What is needed
If a line includes "documentclass", copy it out of the entries.

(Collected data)
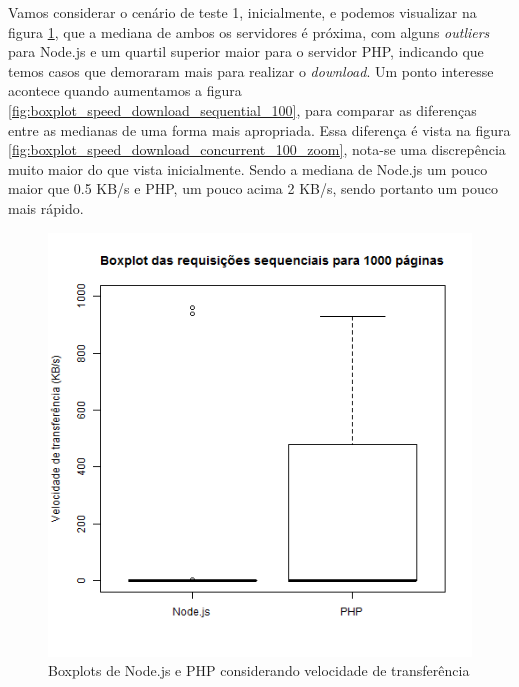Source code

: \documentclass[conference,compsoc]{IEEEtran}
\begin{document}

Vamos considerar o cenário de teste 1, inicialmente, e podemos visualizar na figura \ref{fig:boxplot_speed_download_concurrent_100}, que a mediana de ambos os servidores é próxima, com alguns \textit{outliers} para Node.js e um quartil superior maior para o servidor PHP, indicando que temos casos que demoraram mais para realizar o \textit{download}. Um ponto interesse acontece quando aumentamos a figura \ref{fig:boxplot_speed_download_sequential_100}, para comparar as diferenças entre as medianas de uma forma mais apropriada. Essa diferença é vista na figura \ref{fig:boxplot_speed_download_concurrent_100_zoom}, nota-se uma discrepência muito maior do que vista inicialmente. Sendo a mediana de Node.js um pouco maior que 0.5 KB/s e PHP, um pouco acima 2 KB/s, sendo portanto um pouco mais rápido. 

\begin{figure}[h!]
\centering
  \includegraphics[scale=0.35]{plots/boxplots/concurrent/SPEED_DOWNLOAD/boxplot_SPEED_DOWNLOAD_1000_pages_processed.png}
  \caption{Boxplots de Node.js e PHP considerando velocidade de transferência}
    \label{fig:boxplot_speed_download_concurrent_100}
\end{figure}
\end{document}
---
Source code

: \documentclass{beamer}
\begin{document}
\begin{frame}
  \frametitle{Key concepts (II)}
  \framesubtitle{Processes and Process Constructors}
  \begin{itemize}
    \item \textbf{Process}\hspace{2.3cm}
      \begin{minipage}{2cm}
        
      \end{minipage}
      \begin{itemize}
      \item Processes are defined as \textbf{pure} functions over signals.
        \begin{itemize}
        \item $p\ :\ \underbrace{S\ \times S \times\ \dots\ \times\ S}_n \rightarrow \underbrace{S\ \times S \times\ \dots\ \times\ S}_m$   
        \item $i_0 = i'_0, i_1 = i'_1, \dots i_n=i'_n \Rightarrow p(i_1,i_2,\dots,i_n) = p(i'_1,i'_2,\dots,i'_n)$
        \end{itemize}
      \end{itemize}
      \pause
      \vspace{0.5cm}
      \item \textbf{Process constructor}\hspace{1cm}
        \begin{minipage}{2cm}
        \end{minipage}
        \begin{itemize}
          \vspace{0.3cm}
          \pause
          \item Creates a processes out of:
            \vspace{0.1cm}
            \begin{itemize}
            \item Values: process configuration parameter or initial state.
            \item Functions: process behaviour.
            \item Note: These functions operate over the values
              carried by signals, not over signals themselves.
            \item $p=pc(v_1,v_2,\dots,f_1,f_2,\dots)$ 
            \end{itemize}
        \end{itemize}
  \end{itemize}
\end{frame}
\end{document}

Answer below
: \documentclass[conference,compsoc]{IEEEtran}
: \documentclass{beamer}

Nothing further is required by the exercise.